We account for our investment instruments in accordance with Statement of Financial Accounting Standards No. 115, or SFAS No.
115, Accounting for Certain Investments in Debt and Equity Securities. All of the cash equivalents and marketable securities are
treated as “available-for-sale” under SFAS No. 115. Investments in both fixed rate and floating rate interest earning instruments carry
a degree of interest rate risk. Fixed rate securities may have their market value adversely impacted due to a rise in interest rates, while
floating rate securities may produce less income than expected if interest rates fall. Due in part to these factors, our future investment
income may fall short of expectations due to changes in interest rates or if the decline in fair value of our publicly traded debt or
equity investments is judged to be other-than-temporary. We may suffer losses in principal if we are forced to sell securities that
decline in securities market value due to changes in interest rates. However, because any debt securities we hold are classified as
“available-for-sale,” no gains or losses are realized in our Consolidated Statements of Operations due to changes in interest rates
unless such securities are sold prior to maturity or unless declines in value are determined to be other-than-temporary. These securities
are reported at fair value with the related unrealized gains and losses included in accumulated other comprehensive income (loss), a
component of stockholders’ equity, net of tax.
As of January 25, 2009, we performed a sensitivity analysis on our floating and fixed rate financial investments. According to our
analysis, parallel shifts in the yield curve of both plus or minus 0.5% would result in changes in fair market values for these
investments of approximately $4.4 million.
The current financial turmoil affecting the banking system and financial markets and the possibility that financial institutions may
consolidate or go out of business have resulted in a tightening in the credit markets, a low level of liquidity in many financial markets,
and extreme volatility in fixed income, credit, currency and equity markets. There could be a number of follow-on effects from the
credit crisis on our business, including insolvency of key suppliers resulting in product delays; inability of customers, including
channel partners, to obtain credit to finance purchases of our products and/or customer, including channel partner, insolvencies; and
failure of financial institutions, which may negatively impact our treasury operations. Other income and expense could also vary
materially from expectations depending on gains or losses realized on the sale or exchange of financial instruments; impairment
charges related to debt securities as well as equity and other investments; interest rates; and cash, cash equivalent and marketable
securities balances. The current volatility in the financial markets and overall economic uncertainty increases the risk that the actual
amounts realized in the future on our financial instruments could differ significantly from the fair values currently assigned to them.

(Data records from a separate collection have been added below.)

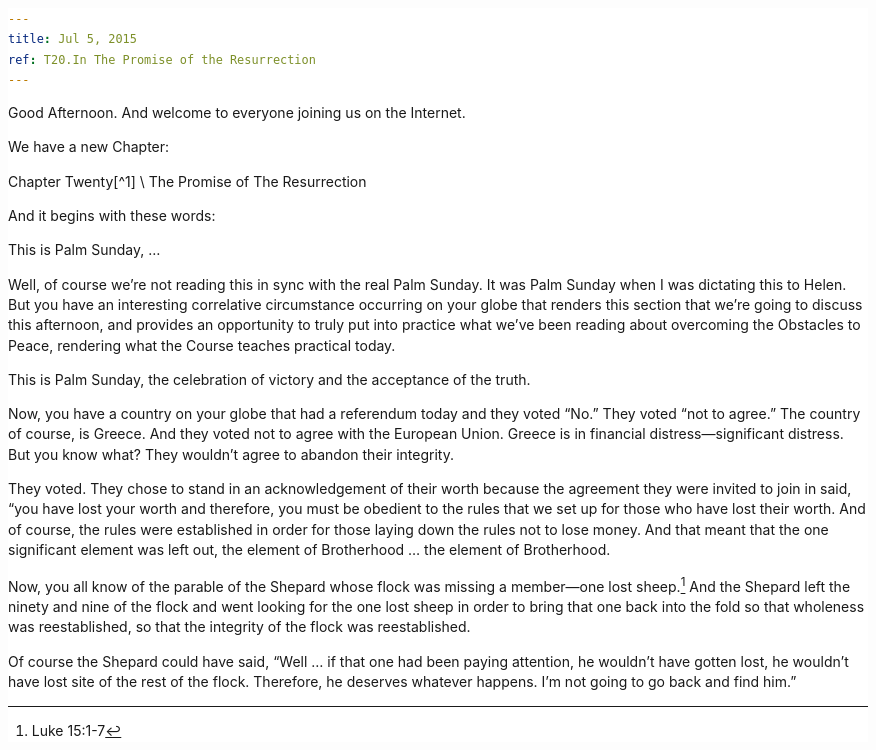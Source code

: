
 ```yaml
---
title: Jul 5, 2015
ref: T20.In The Promise of the Resurrection
---
```


Good Afternoon. And welcome to everyone joining us on the Internet.

We have a new Chapter:

<div markdown="1" class="well book">
Chapter Twenty[^1] \
The Promise of The Resurrection
</div> 

And it begins with these words:

<div markdown="1" class="well book">
This is Palm Sunday, &hellip;
</div> 

Well, of course we’re not reading this in sync with the real Palm Sunday. It
was Palm Sunday when I was dictating this to Helen. But you have an
interesting correlative circumstance occurring on your globe that renders this
section that we’re going to discuss this afternoon, and provides an opportunity
to truly put into practice what we’ve been reading about overcoming the
Obstacles to Peace, rendering what the Course teaches practical today.

<div markdown="1" class="well book">
This is Palm Sunday, the celebration of victory and the acceptance of the
truth.
</div> 

Now, you have a country on your globe that had a referendum today and they
voted “No.” They voted “not to agree.” The country of course, is Greece. And
they voted not to agree with the European Union. Greece is in financial
distress—significant distress. But you know what? They wouldn’t agree to
abandon their integrity.

They voted. They chose to stand in an acknowledgement of their worth because
the agreement they were invited to join in said, “you have lost your worth and
therefore, you must be obedient to the rules that we set up for those who have
lost their worth. And of course, the rules were established in order for those
laying down the rules not to lose money. And that meant that the one
significant element was left out, the element of Brotherhood &hellip; the element
of Brotherhood.

Now, you all know of the parable of the Shepard whose flock was missing
a member—one lost sheep.[^2]  And the Shepard left the ninety and nine of the
flock and went looking for the one lost sheep in order to bring that one back
into the fold so that wholeness was reestablished, so that the integrity of the
flock was reestablished.

Of course the Shepard could have said, “Well &hellip; if that one had been paying
attention, he wouldn’t have gotten lost, he wouldn’t have lost site of the rest
of the flock. Therefore, he deserves whatever happens. I’m not going to go
back and find him.”


[^1]: Chapter 20 – THE PROMISE OF THE RESURRECTION \
[^2]: Luke 15:1-7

For instance, we recorded other than temporary impairment charges of $9.9 million during fiscal year 2009. These charges include
$5.6 million related to what we believe is an other than temporary impairment of our investment in the money market funds held by
the Reserve International Liquidity Fund, Ltd., or International Reserve Fund; $2.5 million related to a decline in the value of publicly
traded equity securities and $1.8 million related to debt securities held by us that were issued by companies that have filed for
bankruptcy as of January 25, 2009. Please refer to Note 17 of the Notes to the Consolidated Financial Statements in Part IV, Item 15
of this Form 10-K for further details. As of January 25, 2009, our investments in government agencies and government sponsored
enterprises represented approximately 71% of our total investment portfolio, while the financial sector accounted for approximately
17% of our total investment portfolio. Substantially all of our investments are with A/A2 or better rated securities with the substantial
majority of the securities rated AA-/Aa3 or better. If the fair value of our investments in these sectors was to decline by 2%-5%, it
would result in changes in fair market values for these investments by approximately $25-$63 million.
Exchange Rate Risk
We consider our direct exposure to foreign exchange rate fluctuations to be minimal. Gains or losses from foreign currency
remeasurement are included in “Other income (expense), net” in our Consolidated Financial Statements and to date have not been
significant. The impact of foreign currency transaction loss included in determining net income (loss) for fiscal years 2009, 2008 and
2007 was $2.0 million, $1.7 million and $0.5 million, respectively. Currently, sales and arrangements with third-party manufacturers
provide for pricing and payment in United States dollars, and, therefore, are not subject to exchange rate fluctuations. Increases in the
value of the United States’ dollar relative to other currencies would make our products more expensive, which could negatively impact
our ability to compete. Conversely, decreases in the value of the United States’ dollar relative to other currencies could result in our
suppliers raising their prices in order to continue doing business with us. Fluctuations in currency exchange rates could harm our
business in the future.
We may enter into certain transactions such as forward contracts which are designed to reduce the future potential impact
resulting from changes in foreign currency exchange rates. There were no forward exchange contracts outstanding at January 25,
2009.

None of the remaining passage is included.